I started the hobby with a 20 gal extra tall tank. Got it super cheap so i set it up. Everything growing fast and fish fine and i bought some ghost shrimp. Fun to watch and they would show up in the tank once in a while., A month later i got a 15 gal tank with a real sweet wood stand so i switched to that tank. I'm so glad i did. It just looks so much more pleasing to my eye. That's just me and my taste. Now to the point. The substrate in the new tank is Floramax with a layer of black sand. Now, the shrimp are active all the time. Climbing up the glass, back and forth in the sand, it's like they got a new lease on life. Could it be the sand is the difference. The other change i made is the lights. Because the height is almost half, i removed the LED's and replaced them with two 13 watt cfl's. My theory is that i have to acclimate the plants to the new light and i don't want an algae bloom. So was it the light or the substrate change that brought the shrimp to become so active?


----------



## Big Dog (May 17, 2010)

If you do not have fish in this tank. That would be the reason you are seeing them more. There is no one to eat them.


----------



## tomztinywetone (May 4, 2013)

I have fish, neon tetras, fancy tail guppies and a platty. These shrimp go up and down the glass with the fish and come to the top when i feed the fish. Never did that in the other tank. I'm beginning to believe they like sand more than gravel.


----------



## nate2005 (Apr 24, 2013)

Could be the older of the two tanks didn't have ideal ammonia nitrite nitrate conditions and with the switch to the new tank (and probably new water?) its better for all of them(like a water change). 

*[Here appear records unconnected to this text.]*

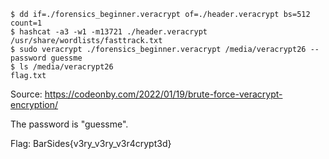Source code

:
 ```
$ dd if=./forensics_beginner.veracrypt of=./header.veracrypt bs=512 count=1 
$ hashcat -a3 -w1 -m13721 ./header.veracrypt /usr/share/wordlists/fasttrack.txt
$ sudo veracrypt ./forensics_beginner.veracrypt /media/veracrypt26 --password guessme
$ ls /media/veracrypt26
flag.txt
```

Source: https://codeonby.com/2022/01/19/brute-force-veracrypt-encryption/

The password is "guessme".

Flag: BarSides{v3ry_v3ry_v3r4crypt3d}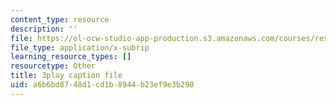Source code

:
 ```yaml
---
content_type: resource
description: ''
file: https://ol-ocw-studio-app-production.s3.amazonaws.com/courses/res-18-006-calculus-revisited-single-variable-calculus-fall-2010/a6b6bd8748d1cd1b8944b23ef9e3b290_8-7daeS7hYY.srt
file_type: application/x-subrip
learning_resource_types: []
resourcetype: Other
title: 3play caption file
uid: a6b6bd87-48d1-cd1b-8944-b23ef9e3b290
---
```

good to hear they like their new home better!


----------



## Raymond S. (Jan 11, 2013)

Ghost shrimp are highly effected by ammonia levels...more so than fish. The light is also a (imo) slight possibility for the change.
One thing most people overlook in this case is that critters travel more when food is scarce. Well established tanks have a lot more algae(provided you
are not using a chemical to keep it out)than most people realize as most of it stays small enough to not be noticed as readily as you would think.
This is their primary food supply and a new tank has hardly any of it. As the tank matures they will slow down(some) but water conditions are a
serious hindrance to their desire to travel around and find food.
AqAdvisor - Intelligent Freshwater Tropical Fish Aquarium Stocking Calculator and Aquarium Tank/Filter Advisor
This will give you an idea as to your stocking level and suggested water change schedule for that stocking level. The Ghost shrimp would like some moss to eat also.
Christmas type grows slower than Java and therefor is less likely to get out of hand or at least as fast as Java moss.
They will slow a bit as the tank matures but good water quality is my guess as to what is needed primarily.


----------